### The data
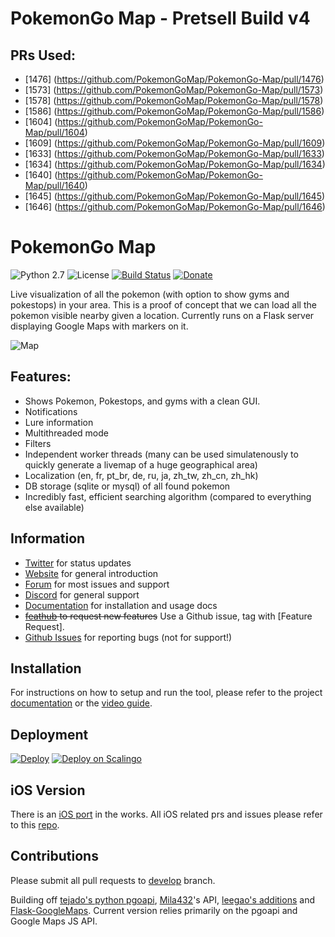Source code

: # PokemonGo Map - Pretsell Build v4
## PRs Used:
* [1476] (https://github.com/PokemonGoMap/PokemonGo-Map/pull/1476)
* [1573] (https://github.com/PokemonGoMap/PokemonGo-Map/pull/1573)
* [1578] (https://github.com/PokemonGoMap/PokemonGo-Map/pull/1578)
* [1586] (https://github.com/PokemonGoMap/PokemonGo-Map/pull/1586)
* [1604] (https://github.com/PokemonGoMap/PokemonGo-Map/pull/1604)
* [1609] (https://github.com/PokemonGoMap/PokemonGo-Map/pull/1609)
* [1633] (https://github.com/PokemonGoMap/PokemonGo-Map/pull/1633)
* [1634] (https://github.com/PokemonGoMap/PokemonGo-Map/pull/1634)
* [1640] (https://github.com/PokemonGoMap/PokemonGo-Map/pull/1640)
* [1645] (https://github.com/PokemonGoMap/PokemonGo-Map/pull/1645)
* [1646] (https://github.com/PokemonGoMap/PokemonGo-Map/pull/1646)


# PokemonGo Map

![Python 2.7](https://img.shields.io/badge/python-2.7-blue.svg) ![License](https://img.shields.io/github/license/pokemongomap/pokemongo-map.svg) [![Build Status](https://travis-ci.org/PokemonGoMap/PokemonGo-Map.svg?branch=develop)](https://travis-ci.org/PokemonGoMap/PokemonGo-Map) [![Donate](https://img.shields.io/badge/Donate-PayPal-green.svg)](https://www.paypal.me/PoGoMapDev)

Live visualization of all the pokemon (with option to show gyms and pokestops) in your area. This is a proof of concept that we can load all the pokemon visible nearby given a location. Currently runs on a Flask server displaying Google Maps with markers on it.

![Map](https://camo.githubusercontent.com/61d585e7706d136694f50ed2a092661b203a0a5d/687474703a2f2f70676d2e72656164746865646f63732e696f2f656e2f6c61746573742f5f696d616765732f636f7665722e706e67)

## Features:

* Shows Pokemon, Pokestops, and gyms with a clean GUI.
* Notifications 
* Lure information
* Multithreaded mode
* Filters
* Independent worker threads (many can be used simulatenously to quickly generate a livemap of a huge geographical area)
* Localization (en, fr, pt_br, de, ru, ja, zh_tw, zh_cn, zh_hk)
* DB storage (sqlite or mysql) of all found pokemon
* Incredibly fast, efficient searching algorithm (compared to everything else available)

## Information
* [Twitter](https://twitter.com/PokemapGG) for status updates
* [Website](https://pokemongomap.github.io/PoGoMapWebsite/) for general introduction
* [Forum](http://pokemongo-map.me) for most issues and support
* [Discord](https://discord.gg/PWp2bAm) for general support
* [Documentation](https://pgm.readthedocs.io/en/develop/) for installation and usage docs
* ~~[feathub](http://feathub.com/PokemonGoMap/PokemonGo-Map) to request new features~~ Use a Github issue, tag with [Feature Request].
* [Github Issues](https://github.com/PokemonGoMap/PokemonGo-Map/issues) for reporting bugs (not for support!)

## Installation

For instructions on how to setup and run the tool, please refer to the project [documentation](https://pgm.readthedocs.io/en/develop/) or the [video guide](https://www.youtube.com/watch?v=2ACJHCNZ3ow).

## Deployment

[![Deploy](https://raw.githubusercontent.com/PokemonGoMap/PokemonGo-Map-in-Cloud/master/images/deploy-to-jelastic.png)](https://jelastic.com/install-application/?manifest=https://raw.githubusercontent.com/PokemonGoMap/PokemonGo-Map-in-Cloud/master/manifest.jps) [![Deploy on Scalingo](https://cdn.scalingo.com/deploy/button.svg)](https://my.scalingo.com/deploy?source=https://github.com/PokemonGoMap/PokemonGo-Map#develop)

## iOS Version

There is an [iOS port](https://github.com/istornz/iPokeGo) in the works. All iOS related prs and issues please refer to this [repo](https://github.com/istornz/iPokeGo).

## Contributions

Please submit all pull requests to [develop](https://github.com/PokemonGoMap/PokemonGo-Map/tree/develop) branch.

Building off [tejado's python pgoapi](https://github.com/tejado/pgoapi), [Mila432](https://github.com/Mila432/Pokemon_Go_API)'s API, [leegao's additions](https://github.com/leegao/pokemongo-api-demo/tree/simulation) and [Flask-GoogleMaps](https://github.com/rochacbruno/Flask-GoogleMaps). Current version relies primarily on the pgoapi and Google Maps JS API.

### Task details
Report each line in the data above that holds the word "branch" by copying it.

### Output for this task
![Python 2.7](https://img.shields.io/badge/python-2.7-blue.svg) ![License](https://img.shields.io/github/license/pokemongomap/pokemongo-map.svg) [![Build Status](https://travis-ci.org/PokemonGoMap/PokemonGo-Map.svg?branch=develop)](https://travis-ci.org/PokemonGoMap/PokemonGo-Map) [![Donate](https://img.shields.io/badge/Donate-PayPal-green.svg)](https://www.paypal.me/PoGoMapDev)
Please submit all pull requests to [develop](https://github.com/PokemonGoMap/PokemonGo-Map/tree/develop) branch.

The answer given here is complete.